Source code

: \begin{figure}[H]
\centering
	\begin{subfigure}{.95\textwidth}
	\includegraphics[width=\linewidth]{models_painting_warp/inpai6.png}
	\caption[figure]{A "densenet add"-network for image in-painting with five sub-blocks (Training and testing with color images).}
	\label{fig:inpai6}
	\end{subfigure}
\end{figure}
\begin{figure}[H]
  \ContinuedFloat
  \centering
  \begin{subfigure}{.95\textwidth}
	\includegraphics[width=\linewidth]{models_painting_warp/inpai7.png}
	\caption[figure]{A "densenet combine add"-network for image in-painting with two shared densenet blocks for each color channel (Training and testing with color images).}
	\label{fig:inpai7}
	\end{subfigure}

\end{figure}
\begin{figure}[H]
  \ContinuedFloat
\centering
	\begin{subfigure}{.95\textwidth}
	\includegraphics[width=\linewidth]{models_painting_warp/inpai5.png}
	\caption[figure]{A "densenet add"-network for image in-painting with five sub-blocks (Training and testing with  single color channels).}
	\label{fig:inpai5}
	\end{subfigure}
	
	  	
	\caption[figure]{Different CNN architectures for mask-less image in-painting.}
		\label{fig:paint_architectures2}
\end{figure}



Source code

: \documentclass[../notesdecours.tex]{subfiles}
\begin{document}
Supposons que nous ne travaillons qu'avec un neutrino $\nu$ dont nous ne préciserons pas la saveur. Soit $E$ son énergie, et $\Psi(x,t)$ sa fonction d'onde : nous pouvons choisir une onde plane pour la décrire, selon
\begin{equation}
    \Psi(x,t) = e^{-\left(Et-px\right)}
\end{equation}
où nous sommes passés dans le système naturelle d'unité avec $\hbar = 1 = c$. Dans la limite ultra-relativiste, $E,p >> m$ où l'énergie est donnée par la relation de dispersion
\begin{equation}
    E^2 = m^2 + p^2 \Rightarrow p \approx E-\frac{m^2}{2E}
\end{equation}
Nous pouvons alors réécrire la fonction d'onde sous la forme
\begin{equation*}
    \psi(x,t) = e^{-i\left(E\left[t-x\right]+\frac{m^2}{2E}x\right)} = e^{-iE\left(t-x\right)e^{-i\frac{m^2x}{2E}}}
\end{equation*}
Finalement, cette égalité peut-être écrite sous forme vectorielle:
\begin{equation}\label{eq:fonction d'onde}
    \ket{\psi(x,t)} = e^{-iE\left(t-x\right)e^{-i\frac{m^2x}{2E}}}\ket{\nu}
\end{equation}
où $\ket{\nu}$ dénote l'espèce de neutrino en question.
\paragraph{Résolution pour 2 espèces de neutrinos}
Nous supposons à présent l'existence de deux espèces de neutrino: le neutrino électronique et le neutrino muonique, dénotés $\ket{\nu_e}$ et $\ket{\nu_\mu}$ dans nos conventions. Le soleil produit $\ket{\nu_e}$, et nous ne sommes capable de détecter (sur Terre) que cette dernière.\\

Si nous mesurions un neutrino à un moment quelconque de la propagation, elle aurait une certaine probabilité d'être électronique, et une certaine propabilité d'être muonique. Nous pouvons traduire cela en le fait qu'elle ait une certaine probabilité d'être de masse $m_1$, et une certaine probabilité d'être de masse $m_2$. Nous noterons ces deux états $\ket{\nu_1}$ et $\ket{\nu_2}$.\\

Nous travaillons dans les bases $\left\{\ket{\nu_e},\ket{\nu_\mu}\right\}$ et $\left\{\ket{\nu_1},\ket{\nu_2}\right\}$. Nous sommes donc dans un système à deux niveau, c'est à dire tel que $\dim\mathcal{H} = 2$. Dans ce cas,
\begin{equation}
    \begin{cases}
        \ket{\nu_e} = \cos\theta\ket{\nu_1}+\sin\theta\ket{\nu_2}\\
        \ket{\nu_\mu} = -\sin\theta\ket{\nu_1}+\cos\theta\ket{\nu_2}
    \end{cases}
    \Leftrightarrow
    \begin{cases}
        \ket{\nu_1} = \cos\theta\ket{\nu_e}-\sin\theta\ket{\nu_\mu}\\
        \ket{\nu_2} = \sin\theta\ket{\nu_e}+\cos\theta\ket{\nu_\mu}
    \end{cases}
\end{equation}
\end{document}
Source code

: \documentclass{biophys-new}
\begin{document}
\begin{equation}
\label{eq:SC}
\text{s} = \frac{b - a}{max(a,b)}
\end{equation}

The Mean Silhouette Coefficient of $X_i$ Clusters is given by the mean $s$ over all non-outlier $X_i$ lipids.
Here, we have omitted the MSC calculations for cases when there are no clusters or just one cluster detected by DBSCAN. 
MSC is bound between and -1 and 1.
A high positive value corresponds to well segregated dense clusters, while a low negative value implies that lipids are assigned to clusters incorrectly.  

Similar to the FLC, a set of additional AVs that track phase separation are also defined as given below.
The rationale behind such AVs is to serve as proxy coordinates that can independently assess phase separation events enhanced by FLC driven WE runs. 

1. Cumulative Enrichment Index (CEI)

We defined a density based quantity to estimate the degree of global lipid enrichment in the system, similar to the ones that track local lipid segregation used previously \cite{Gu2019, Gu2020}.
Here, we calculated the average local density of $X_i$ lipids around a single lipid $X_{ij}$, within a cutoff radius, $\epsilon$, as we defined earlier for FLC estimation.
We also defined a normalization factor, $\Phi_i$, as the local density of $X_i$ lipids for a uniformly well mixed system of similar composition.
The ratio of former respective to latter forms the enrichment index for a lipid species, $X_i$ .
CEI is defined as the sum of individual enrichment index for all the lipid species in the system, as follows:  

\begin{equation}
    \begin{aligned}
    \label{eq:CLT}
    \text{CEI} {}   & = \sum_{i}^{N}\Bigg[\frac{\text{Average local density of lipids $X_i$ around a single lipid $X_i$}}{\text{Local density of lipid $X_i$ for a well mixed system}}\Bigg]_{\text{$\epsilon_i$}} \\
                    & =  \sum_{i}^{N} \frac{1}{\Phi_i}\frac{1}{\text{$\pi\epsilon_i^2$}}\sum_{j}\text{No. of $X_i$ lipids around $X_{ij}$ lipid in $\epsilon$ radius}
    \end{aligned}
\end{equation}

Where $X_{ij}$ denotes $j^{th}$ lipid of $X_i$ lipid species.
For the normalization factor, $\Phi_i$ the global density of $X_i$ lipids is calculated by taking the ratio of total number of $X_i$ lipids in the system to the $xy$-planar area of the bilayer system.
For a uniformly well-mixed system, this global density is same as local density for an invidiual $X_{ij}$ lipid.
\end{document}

What to produce —
Every record must be repeated precisely and in full.

Exercise result —
Source code

: \begin{figure}[H]
\centering
	\begin{subfigure}{.95\textwidth}
	\includegraphics[width=\linewidth]{models_painting_warp/inpai6.png}
	\caption[figure]{A "densenet add"-network for image in-painting with five sub-blocks (Training and testing with color images).}
	\label{fig:inpai6}
	\end{subfigure}
\end{figure}
\begin{figure}[H]
  \ContinuedFloat
  \centering
  \begin{subfigure}{.95\textwidth}
	\includegraphics[width=\linewidth]{models_painting_warp/inpai7.png}
	\caption[figure]{A "densenet combine add"-network for image in-painting with two shared densenet blocks for each color channel (Training and testing with color images).}
	\label{fig:inpai7}
	\end{subfigure}

\end{figure}
\begin{figure}[H]
  \ContinuedFloat
\centering
	\begin{subfigure}{.95\textwidth}
	\includegraphics[width=\linewidth]{models_painting_warp/inpai5.png}
	\caption[figure]{A "densenet add"-network for image in-painting with five sub-blocks (Training and testing with  single color channels).}
	\label{fig:inpai5}
	\end{subfigure}
	
	  	
	\caption[figure]{Different CNN architectures for mask-less image in-painting.}
		\label{fig:paint_architectures2}
\end{figure}



Source code

: \documentclass[../notesdecours.tex]{subfiles}
\begin{document}
Supposons que nous ne travaillons qu'avec un neutrino $\nu$ dont nous ne préciserons pas la saveur. Soit $E$ son énergie, et $\Psi(x,t)$ sa fonction d'onde : nous pouvons choisir une onde plane pour la décrire, selon
\begin{equation}
    \Psi(x,t) = e^{-\left(Et-px\right)}
\end{equation}
où nous sommes passés dans le système naturelle d'unité avec $\hbar = 1 = c$. Dans la limite ultra-relativiste, $E,p >> m$ où l'énergie est donnée par la relation de dispersion
\begin{equation}
    E^2 = m^2 + p^2 \Rightarrow p \approx E-\frac{m^2}{2E}
\end{equation}
Nous pouvons alors réécrire la fonction d'onde sous la forme
\begin{equation*}
    \psi(x,t) = e^{-i\left(E\left[t-x\right]+\frac{m^2}{2E}x\right)} = e^{-iE\left(t-x\right)e^{-i\frac{m^2x}{2E}}}
\end{equation*}
Finalement, cette égalité peut-être écrite sous forme vectorielle:
\begin{equation}\label{eq:fonction d'onde}
    \ket{\psi(x,t)} = e^{-iE\left(t-x\right)e^{-i\frac{m^2x}{2E}}}\ket{\nu}
\end{equation}
où $\ket{\nu}$ dénote l'espèce de neutrino en question.
\paragraph{Résolution pour 2 espèces de neutrinos}
Nous supposons à présent l'existence de deux espèces de neutrino: le neutrino électronique et le neutrino muonique, dénotés $\ket{\nu_e}$ et $\ket{\nu_\mu}$ dans nos conventions. Le soleil produit $\ket{\nu_e}$, et nous ne sommes capable de détecter (sur Terre) que cette dernière.\\

Si nous mesurions un neutrino à un moment quelconque de la propagation, elle aurait une certaine probabilité d'être électronique, et une certaine propabilité d'être muonique. Nous pouvons traduire cela en le fait qu'elle ait une certaine probabilité d'être de masse $m_1$, et une certaine probabilité d'être de masse $m_2$. Nous noterons ces deux états $\ket{\nu_1}$ et $\ket{\nu_2}$.\\

Nous travaillons dans les bases $\left\{\ket{\nu_e},\ket{\nu_\mu}\right\}$ et $\left\{\ket{\nu_1},\ket{\nu_2}\right\}$. Nous sommes donc dans un système à deux niveau, c'est à dire tel que $\dim\mathcal{H} = 2$. Dans ce cas,
\begin{equation}
    \begin{cases}
        \ket{\nu_e} = \cos\theta\ket{\nu_1}+\sin\theta\ket{\nu_2}\\
        \ket{\nu_\mu} = -\sin\theta\ket{\nu_1}+\cos\theta\ket{\nu_2}
    \end{cases}
    \Leftrightarrow
    \begin{cases}
        \ket{\nu_1} = \cos\theta\ket{\nu_e}-\sin\theta\ket{\nu_\mu}\\
        \ket{\nu_2} = \sin\theta\ket{\nu_e}+\cos\theta\ket{\nu_\mu}
    \end{cases}
\end{equation}
\end{document}
Source code

: \documentclass{biophys-new}
\begin{document}
\begin{equation}
\label{eq:SC}
\text{s} = \frac{b - a}{max(a,b)}
\end{equation}

The Mean Silhouette Coefficient of $X_i$ Clusters is given by the mean $s$ over all non-outlier $X_i$ lipids.
Here, we have omitted the MSC calculations for cases when there are no clusters or just one cluster detected by DBSCAN. 
MSC is bound between and -1 and 1.
A high positive value corresponds to well segregated dense clusters, while a low negative value implies that lipids are assigned to clusters incorrectly.  

Similar to the FLC, a set of additional AVs that track phase separation are also defined as given below.
The rationale behind such AVs is to serve as proxy coordinates that can independently assess phase separation events enhanced by FLC driven WE runs. 

1. Cumulative Enrichment Index (CEI)

We defined a density based quantity to estimate the degree of global lipid enrichment in the system, similar to the ones that track local lipid segregation used previously \cite{Gu2019, Gu2020}.
Here, we calculated the average local density of $X_i$ lipids around a single lipid $X_{ij}$, within a cutoff radius, $\epsilon$, as we defined earlier for FLC estimation.
We also defined a normalization factor, $\Phi_i$, as the local density of $X_i$ lipids for a uniformly well mixed system of similar composition.
The ratio of former respective to latter forms the enrichment index for a lipid species, $X_i$ .
CEI is defined as the sum of individual enrichment index for all the lipid species in the system, as follows:  

\begin{equation}
    \begin{aligned}
    \label{eq:CLT}
    \text{CEI} {}   & = \sum_{i}^{N}\Bigg[\frac{\text{Average local density of lipids $X_i$ around a single lipid $X_i$}}{\text{Local density of lipid $X_i$ for a well mixed system}}\Bigg]_{\text{$\epsilon_i$}} \\
                    & =  \sum_{i}^{N} \frac{1}{\Phi_i}\frac{1}{\text{$\pi\epsilon_i^2$}}\sum_{j}\text{No. of $X_i$ lipids around $X_{ij}$ lipid in $\epsilon$ radius}
    \end{aligned}
\end{equation}

Where $X_{ij}$ denotes $j^{th}$ lipid of $X_i$ lipid species.
For the normalization factor, $\Phi_i$ the global density of $X_i$ lipids is calculated by taking the ratio of total number of $X_i$ lipids in the system to the $xy$-planar area of the bilayer system.
For a uniformly well-mixed system, this global density is same as local density for an invidiual $X_{ij}$ lipid.
\end{document}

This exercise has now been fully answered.